Argentina to head UN Human Rights Council throughout 2022

Tuesday, December 7th 2021 – 09:06 UTC


Federico Villegas Beltrán has been chosen as next head of the Human Rights Council

Argentina has been voted unanimously to preside over the United Nations Human Rights Council, in what has been perceived as a diplomatic achievement of President Alberto Fernández’s administration.

During a UN convention in Geneva, a proposal from all the countries of Latin America and the Caribbean was endorsed by the rest of the 47 governments, that make up the Council, which is an intergovernmental body within the United Nations in charge of promoting and protecting all human rights worldwide.

Until 2019 Argentina served as vice president and until the end of this year it is one of the eight countries that represent the American continent. The others are the Bahamas, Uruguay, Cuba, Venezuela, Bolivia, Brazil, and Mexico.
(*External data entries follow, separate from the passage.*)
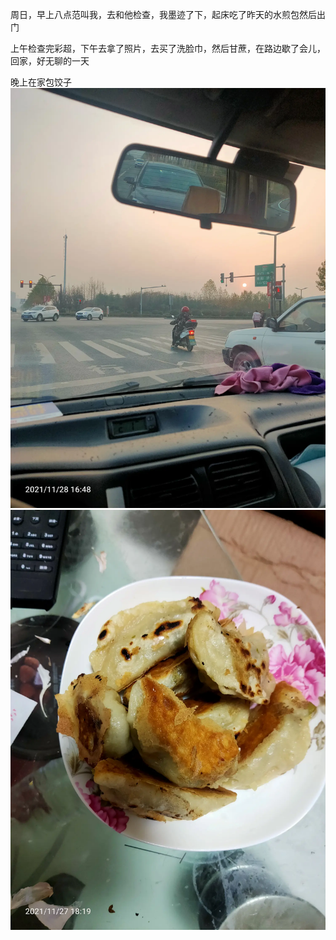 周日，早上八点范叫我，去和他检查，我墨迹了下，起床吃了昨天的水煎包然后出门

上午检查完彩超，下午去拿了照片，去买了洗脸巾，然后甘蔗，在路边歇了会儿，回家，好无聊的一天

晚上在家包饺子
![](../img/6904315-c7df99debd0d5f63.jpg)
![](../img/6904315-dd23159ed2a4a31e.jpg)
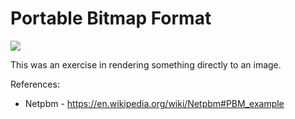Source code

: # Portable Bitmap Format

![](./portable_map.pbm)

This was an exercise in rendering something directly to an image.

References:

- Netpbm - https://en.wikipedia.org/wiki/Netpbm#PBM_example
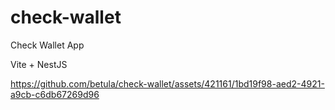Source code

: # check-wallet
Check Wallet App

Vite + NestJS

https://github.com/betula/check-wallet/assets/421161/1bd19f98-aed2-4921-a9cb-c6db67269d96

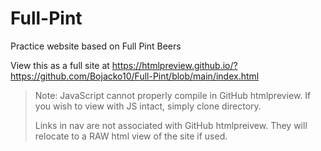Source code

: # Full-Pint
Practice website based on Full Pint Beers

View this as a full site at https://htmlpreview.github.io/?https://github.com/Bojacko10/Full-Pint/blob/main/index.html

> Note: JavaScript cannot properly compile in GitHub htmlpreview. If you wish to view with JS intact, simply clone directory.
> 
> Links in nav are not associated with GitHub htmlpreivew. They will relocate to a RAW html view of the site if used.
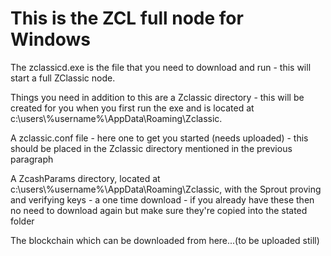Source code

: # This is the ZCL full node for Windows

The zclassicd.exe is the file that you need to download and run - this will start a full ZClassic node.

Things you need in addition to this are a Zclassic directory - this will be created for you when you first run the exe and is located at c:\users\\%username%\AppData\Roaming\Zclassic.

A zclassic.conf file - here one to get you started (needs uploaded) - this should be placed in the Zclassic directory mentioned in the previous paragraph

A ZcashParams directory, located at c:\users\\%username%\AppData\Roaming\Zclassic, with the Sprout proving and verifying keys - a one time download - if you already have these then no need to download again but make sure they're copied into the stated folder

The blockchain which can be downloaded from here...(to be uploaded still)

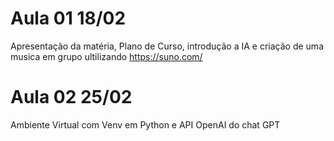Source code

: # Aula 01 18/02
Apresentação da matéria, Plano de Curso, introdução a IA e criação de uma musica em grupo ultilizando https://suno.com/

# Aula 02 25/02
Ambiente Virtual com Venv em Python e API OpenAI do chat GPT
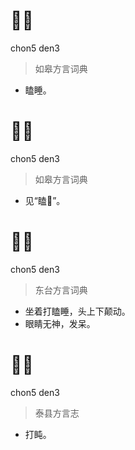 # 𥅻盹
chon5 den3
> 如皋方言词典
- 瞌睡。

# 𥅻盹
chon5 den3
> 如皋方言词典
- 见“瞌𥅻”。

# 𥅻盹
chon5 den3
> 东台方言词典
- 坐着打瞌睡，头上下颠动。
- 眼睛无神，发呆。

# 𥅻盹
chon5 den3
> 泰县方言志
- 打盹。
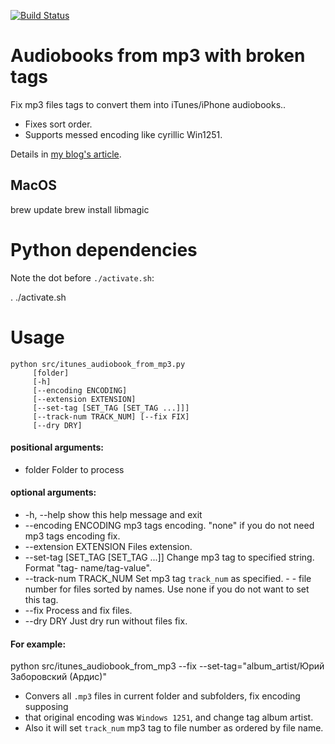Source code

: ﻿[![Build Status](https://github.com/andgineer/itunes-audiobook-from-mp3/workflows/ci/badge.svg)](https://github.com/andgineer/itunes-audiobook-from-mp3/actions)
# Audiobooks from mp3 with broken tags

Fix mp3 files tags to convert them into iTunes/iPhone audiobooks..

- Fixes sort order.
- Supports messed encoding like cyrillic Win1251.

Details in [my blog's article](https://sorokin.engineer/posts/en/itunes_audiobook_from_mp3.html).


## MacOS

  brew update
  brew install libmagic

# Python dependencies

Note the dot before `./activate.sh`:

  . ./activate.sh

# Usage
    python src/itunes_audiobook_from_mp3.py
         [folder]
         [-h]
         [--encoding ENCODING]
         [--extension EXTENSION]
         [--set-tag [SET_TAG [SET_TAG ...]]]
         [--track-num TRACK_NUM] [--fix FIX]
         [--dry DRY]

#### positional arguments:

*  folder                Folder to process

#### optional arguments:

*  -h, --help            show this help message and exit
* --encoding ENCODING   mp3 tags encoding. "none" if you do not need mp3 tags
                        encoding fix.
*  --extension EXTENSION
                        Files extension.
*  --set-tag [SET_TAG [SET_TAG ...]]
                        Change mp3 tag to specified string. Format "tag-
                        name/tag-value".
*  --track-num TRACK_NUM
                        Set mp3 tag `track_num` as specified. - - file number
                        for files sorted by names. Use none if you do not want
                        to set this tag.
*  --fix               Process and fix files.
*  --dry DRY             Just dry run without files fix.

#### For example:

  python src/itunes_audiobook_from_mp3 --fix --set-tag="album_artist/Юрий Заборовский (Ардис)"

- Convers all `.mp3` files in current folder and subfolders, fix encoding supposing
- that original encoding was `Windows 1251`, and change tag album artist.
- Also it will set `track_num` mp3 tag to file number as ordered by file name.
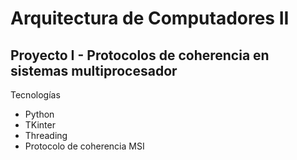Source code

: # Arquitectura de Computadores II

## Proyecto I - Protocolos de coherencia en sistemas multiprocesador

Tecnologías
+ Python
+ TKinter
+ Threading
+ Protocolo de coherencia MSI
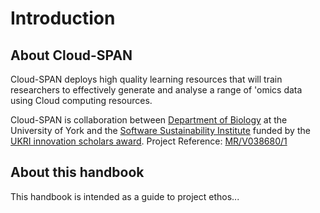 # Introduction

## About Cloud-SPAN
Cloud-SPAN deploys high quality learning resources that will train researchers to effectively generate and analyse a range of 'omics data using Cloud computing resources.

Cloud-SPAN is collaboration between [Department of Biology](https://www.york.ac.uk/biology/) at the University of York and the [Software Sustainability Institute](https://www.software.ac.uk/) funded by the [UKRI innovation scholars award](https://www.ukri.org/news/initiatives-boost-health-and-bioscience-skills-and-industry/). Project Reference:   [MR/V038680/1](https://gtr.ukri.org/projects?ref=MR%2FV038680%2F1)


## About this handbook
This handbook is intended as a guide to project ethos...
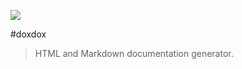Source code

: [![](https://david-dm.org/neogeek/doxdox.svg)](https://david-dm.org/neogeek/doxdox/)

#doxdox

> HTML and Markdown documentation generator.
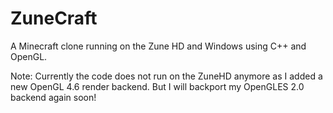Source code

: # ZuneCraft

A Minecraft clone running on the Zune HD and Windows using C++ and OpenGL.

Note: Currently the code does not run on the ZuneHD anymore as I added a new OpenGL 4.6 render backend. But I will backport my OpenGLES 2.0 backend again soon! 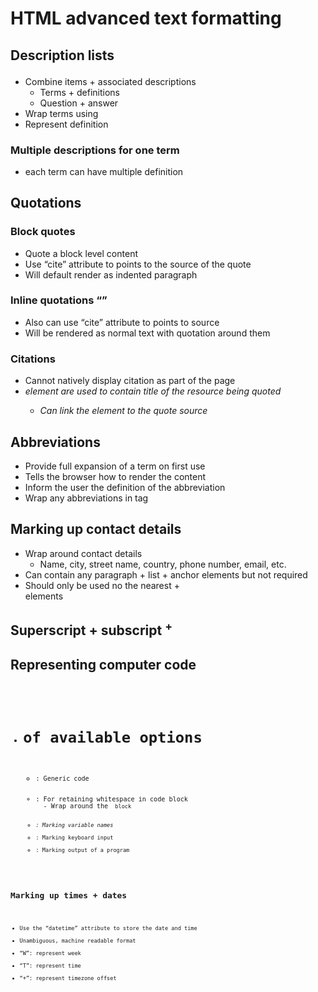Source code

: # HTML advanced text formatting

## Description lists <dl>

- Combine items + associated descriptions
	- Terms + definitions
	- Question + answer
- Wrap terms using <dt>
- Represent definition <dd>

### Multiple descriptions for one term
- each term can have multiple definition

## Quotations

### Block quotes <blockquote>

- Quote a block level content
- Use “cite” attribute to points to the source of the quote
- Will default render as indented paragraph

### Inline quotations <q>

- Also can use “cite” attribute to points to source
- Will be rendered as normal text with quotation around them

### Citations <cite>

- Cannot natively display citation as part of the page
- <cite> element are used to contain title of the resource being quoted
	- Can link the <cite> element to the quote source

## Abbreviations <abbr>

- Provide full expansion of a term on first use
- Tells the browser how to render the content
- Inform the user the definition of the abbreviation
- Wrap any abbreviations in <abbr> tag

## Marking up contact details <address>

- Wrap around contact details
	- Name, city, street name, country, phone number, email, etc.
- Can contain any paragraph + list + anchor elements but not required
- Should only be used no the nearest <body> + <article> elements

## Superscript + subscript <sup> + <sub>


## Representing computer code <code>

- # of available options
	- <code>: Generic code
	- <pre>: For retaining whitespace in code block
		- Wrap around the <code> block
	- <var>: Marking variable names
	- <kbd>: Marking keyboard input 
	- <same>: Marking output of a program

## Marking up times + dates <time>
- Use the “datetime” attribute to store the date and time
- Unambiguous, machine readable format
- “W”: represent week
- “T”: represent time
- “+”: represent timezone offset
This Council, created on March 15, 2006, has the capacity to debate various thematic issues related to human rights and situations that require attention. The Council’s Board is composed of a president and four vice-presidents, who represent the five regional groups for a period of one year. In 2022, it was up to Latin America to be in charge of the presidency.

Fernández had failed to have Argentina appointed to lead the CELAC (Community of Latin American and Caribbean States) after sacking then Foreign Minister Felipe Solá, who found out about his dismissal during a stopover en route to a group Summit. Under those circumstances, Mexico postponed the decision to appoint a new head.

Current Argentine Foreign Minister Santiago Cafiero said Monday’s decision was “a recognition of our country and its commitment to human rights as part of the national identity since the recovery of democracy.”

Argentine career diplomat Federico Villegas Beltrán, a former Ambassador to Mozambique under President Mauricio Macri, has been chosen as the next head of the Human Rights Council.